▶ _Instructions to follow_
Find the line with "- The file is" in the entries below. Repeat it, every following line, and the line with "- Gradle 7.2 installed on your machine.", exactly and with nothing added.

------ Dataset excerpts

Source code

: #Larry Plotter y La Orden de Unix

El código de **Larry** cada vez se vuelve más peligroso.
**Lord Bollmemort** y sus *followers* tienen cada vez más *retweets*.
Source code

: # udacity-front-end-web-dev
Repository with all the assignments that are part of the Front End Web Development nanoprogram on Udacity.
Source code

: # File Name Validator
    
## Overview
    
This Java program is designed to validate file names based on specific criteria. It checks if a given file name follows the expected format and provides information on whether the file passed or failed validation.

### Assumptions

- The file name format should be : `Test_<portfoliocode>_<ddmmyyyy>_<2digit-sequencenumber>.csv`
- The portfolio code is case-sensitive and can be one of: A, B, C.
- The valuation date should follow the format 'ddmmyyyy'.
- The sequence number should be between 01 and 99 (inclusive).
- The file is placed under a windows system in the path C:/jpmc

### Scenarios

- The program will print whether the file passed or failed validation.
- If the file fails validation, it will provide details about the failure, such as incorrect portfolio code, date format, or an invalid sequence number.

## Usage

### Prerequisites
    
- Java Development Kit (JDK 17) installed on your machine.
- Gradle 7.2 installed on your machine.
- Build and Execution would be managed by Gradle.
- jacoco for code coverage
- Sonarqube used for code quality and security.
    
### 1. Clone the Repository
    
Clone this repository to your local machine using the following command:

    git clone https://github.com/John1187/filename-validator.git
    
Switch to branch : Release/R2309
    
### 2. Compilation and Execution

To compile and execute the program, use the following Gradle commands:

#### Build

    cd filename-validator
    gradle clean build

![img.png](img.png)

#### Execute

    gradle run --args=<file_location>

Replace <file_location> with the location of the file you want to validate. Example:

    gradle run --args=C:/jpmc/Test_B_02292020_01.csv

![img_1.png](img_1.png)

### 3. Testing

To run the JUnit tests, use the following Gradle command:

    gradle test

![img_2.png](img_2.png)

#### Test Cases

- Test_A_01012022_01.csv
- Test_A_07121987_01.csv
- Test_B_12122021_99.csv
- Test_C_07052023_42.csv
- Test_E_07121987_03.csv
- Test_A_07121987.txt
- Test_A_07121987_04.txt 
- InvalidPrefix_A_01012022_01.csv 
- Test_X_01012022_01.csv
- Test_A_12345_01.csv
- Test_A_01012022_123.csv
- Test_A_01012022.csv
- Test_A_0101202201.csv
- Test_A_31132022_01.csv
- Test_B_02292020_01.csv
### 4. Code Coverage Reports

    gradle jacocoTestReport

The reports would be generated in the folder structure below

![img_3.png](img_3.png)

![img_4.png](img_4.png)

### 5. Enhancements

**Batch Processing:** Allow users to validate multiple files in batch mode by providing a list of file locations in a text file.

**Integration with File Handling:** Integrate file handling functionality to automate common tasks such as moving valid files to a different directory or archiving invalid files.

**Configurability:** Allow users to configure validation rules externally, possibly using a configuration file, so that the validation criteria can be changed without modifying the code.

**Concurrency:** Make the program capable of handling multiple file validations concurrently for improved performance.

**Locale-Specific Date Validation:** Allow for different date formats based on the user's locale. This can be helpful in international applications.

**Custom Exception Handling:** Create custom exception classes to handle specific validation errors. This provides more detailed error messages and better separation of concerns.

------------
------ Dataset excerpts

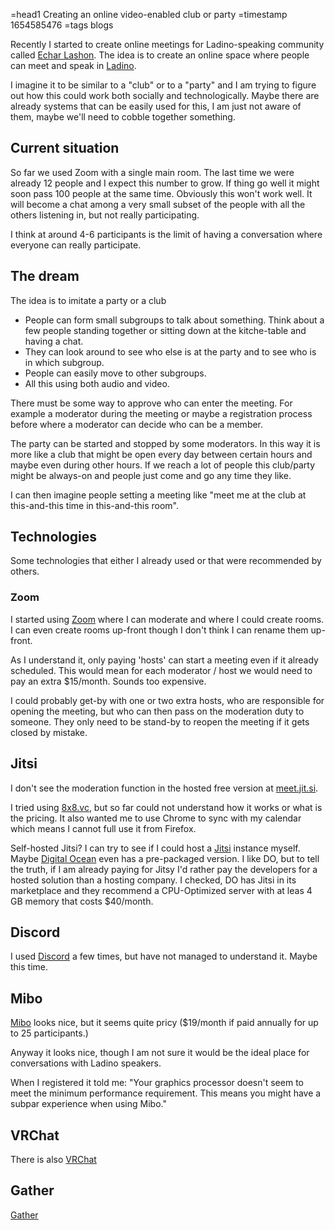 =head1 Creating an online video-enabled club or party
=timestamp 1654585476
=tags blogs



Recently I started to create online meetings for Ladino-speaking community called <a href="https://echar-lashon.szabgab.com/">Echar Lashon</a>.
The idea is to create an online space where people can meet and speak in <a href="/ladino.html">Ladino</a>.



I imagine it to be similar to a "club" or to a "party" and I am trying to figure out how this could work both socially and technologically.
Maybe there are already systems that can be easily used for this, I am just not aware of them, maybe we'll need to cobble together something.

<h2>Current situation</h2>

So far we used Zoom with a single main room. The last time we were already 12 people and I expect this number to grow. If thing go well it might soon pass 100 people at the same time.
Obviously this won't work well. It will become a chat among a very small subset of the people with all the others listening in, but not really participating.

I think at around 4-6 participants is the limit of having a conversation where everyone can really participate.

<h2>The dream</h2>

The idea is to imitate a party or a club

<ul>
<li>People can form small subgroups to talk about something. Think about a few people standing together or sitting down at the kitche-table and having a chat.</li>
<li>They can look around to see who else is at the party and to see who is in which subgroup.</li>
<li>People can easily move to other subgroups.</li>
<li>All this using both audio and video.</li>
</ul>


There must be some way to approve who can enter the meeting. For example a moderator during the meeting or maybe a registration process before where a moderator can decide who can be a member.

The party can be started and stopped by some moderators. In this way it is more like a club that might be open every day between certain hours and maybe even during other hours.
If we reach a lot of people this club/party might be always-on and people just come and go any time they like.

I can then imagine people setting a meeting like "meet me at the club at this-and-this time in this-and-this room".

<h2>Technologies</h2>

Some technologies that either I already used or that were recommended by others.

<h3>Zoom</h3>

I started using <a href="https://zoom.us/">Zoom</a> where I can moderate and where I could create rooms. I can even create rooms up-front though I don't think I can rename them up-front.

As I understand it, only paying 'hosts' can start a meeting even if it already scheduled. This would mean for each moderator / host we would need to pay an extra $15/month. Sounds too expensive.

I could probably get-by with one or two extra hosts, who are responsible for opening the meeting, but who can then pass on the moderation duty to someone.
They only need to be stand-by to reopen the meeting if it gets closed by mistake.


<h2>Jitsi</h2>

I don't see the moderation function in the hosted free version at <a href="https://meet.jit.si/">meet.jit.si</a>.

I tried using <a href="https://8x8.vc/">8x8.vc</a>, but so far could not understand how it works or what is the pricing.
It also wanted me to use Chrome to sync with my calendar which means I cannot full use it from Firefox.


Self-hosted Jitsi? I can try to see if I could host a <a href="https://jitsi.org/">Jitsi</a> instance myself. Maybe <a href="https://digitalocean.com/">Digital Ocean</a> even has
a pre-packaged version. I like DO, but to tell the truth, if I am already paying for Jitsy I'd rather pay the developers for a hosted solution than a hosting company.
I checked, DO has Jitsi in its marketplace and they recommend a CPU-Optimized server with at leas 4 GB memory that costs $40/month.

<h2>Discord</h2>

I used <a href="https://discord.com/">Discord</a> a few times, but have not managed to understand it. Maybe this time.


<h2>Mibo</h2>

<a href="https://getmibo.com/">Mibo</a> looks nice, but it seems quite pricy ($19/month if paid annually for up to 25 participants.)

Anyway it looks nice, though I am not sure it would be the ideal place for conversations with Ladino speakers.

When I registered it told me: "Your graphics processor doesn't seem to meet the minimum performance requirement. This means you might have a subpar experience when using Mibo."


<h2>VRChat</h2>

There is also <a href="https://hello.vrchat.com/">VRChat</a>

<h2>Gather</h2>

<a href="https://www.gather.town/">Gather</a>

------------
------ Dataset excerpts

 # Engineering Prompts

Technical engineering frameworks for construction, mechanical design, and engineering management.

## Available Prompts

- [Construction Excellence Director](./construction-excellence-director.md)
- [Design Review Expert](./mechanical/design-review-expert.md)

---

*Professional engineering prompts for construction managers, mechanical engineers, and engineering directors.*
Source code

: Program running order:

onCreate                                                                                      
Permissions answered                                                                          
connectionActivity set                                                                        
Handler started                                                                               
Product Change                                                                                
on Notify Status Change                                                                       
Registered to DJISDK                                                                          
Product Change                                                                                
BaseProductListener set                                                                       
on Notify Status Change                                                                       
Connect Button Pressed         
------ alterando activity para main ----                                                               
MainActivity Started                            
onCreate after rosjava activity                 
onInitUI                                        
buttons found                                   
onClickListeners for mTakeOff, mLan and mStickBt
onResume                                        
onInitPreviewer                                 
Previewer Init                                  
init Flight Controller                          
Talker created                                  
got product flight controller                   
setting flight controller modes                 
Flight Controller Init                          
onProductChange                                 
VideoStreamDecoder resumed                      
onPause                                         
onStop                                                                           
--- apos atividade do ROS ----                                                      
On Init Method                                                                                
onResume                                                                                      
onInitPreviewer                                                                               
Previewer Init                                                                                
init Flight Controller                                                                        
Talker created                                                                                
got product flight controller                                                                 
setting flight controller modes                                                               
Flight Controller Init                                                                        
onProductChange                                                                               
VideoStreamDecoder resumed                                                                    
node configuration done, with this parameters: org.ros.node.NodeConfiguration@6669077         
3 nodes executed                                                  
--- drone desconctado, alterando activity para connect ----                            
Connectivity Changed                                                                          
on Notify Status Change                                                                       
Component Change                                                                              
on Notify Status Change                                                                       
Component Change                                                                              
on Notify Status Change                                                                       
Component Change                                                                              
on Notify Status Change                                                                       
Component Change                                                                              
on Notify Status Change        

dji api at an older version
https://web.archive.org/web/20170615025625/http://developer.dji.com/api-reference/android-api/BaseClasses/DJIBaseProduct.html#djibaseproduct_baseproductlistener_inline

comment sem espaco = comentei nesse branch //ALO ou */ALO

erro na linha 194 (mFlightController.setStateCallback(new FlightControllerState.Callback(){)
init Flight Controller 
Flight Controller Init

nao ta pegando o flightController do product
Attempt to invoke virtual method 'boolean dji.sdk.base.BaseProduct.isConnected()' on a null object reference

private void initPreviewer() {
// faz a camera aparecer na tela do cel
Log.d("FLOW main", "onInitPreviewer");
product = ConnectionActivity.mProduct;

------------

▶ _Task answer_
- The file is placed under a windows system in the path C:/jpmc

### Scenarios

- The program will print whether the file passed or failed validation.
- If the file fails validation, it will provide details about the failure, such as incorrect portfolio code, date format, or an invalid sequence number.

## Usage

### Prerequisites
    
- Java Development Kit (JDK 17) installed on your machine.
- Gradle 7.2 installed on your machine.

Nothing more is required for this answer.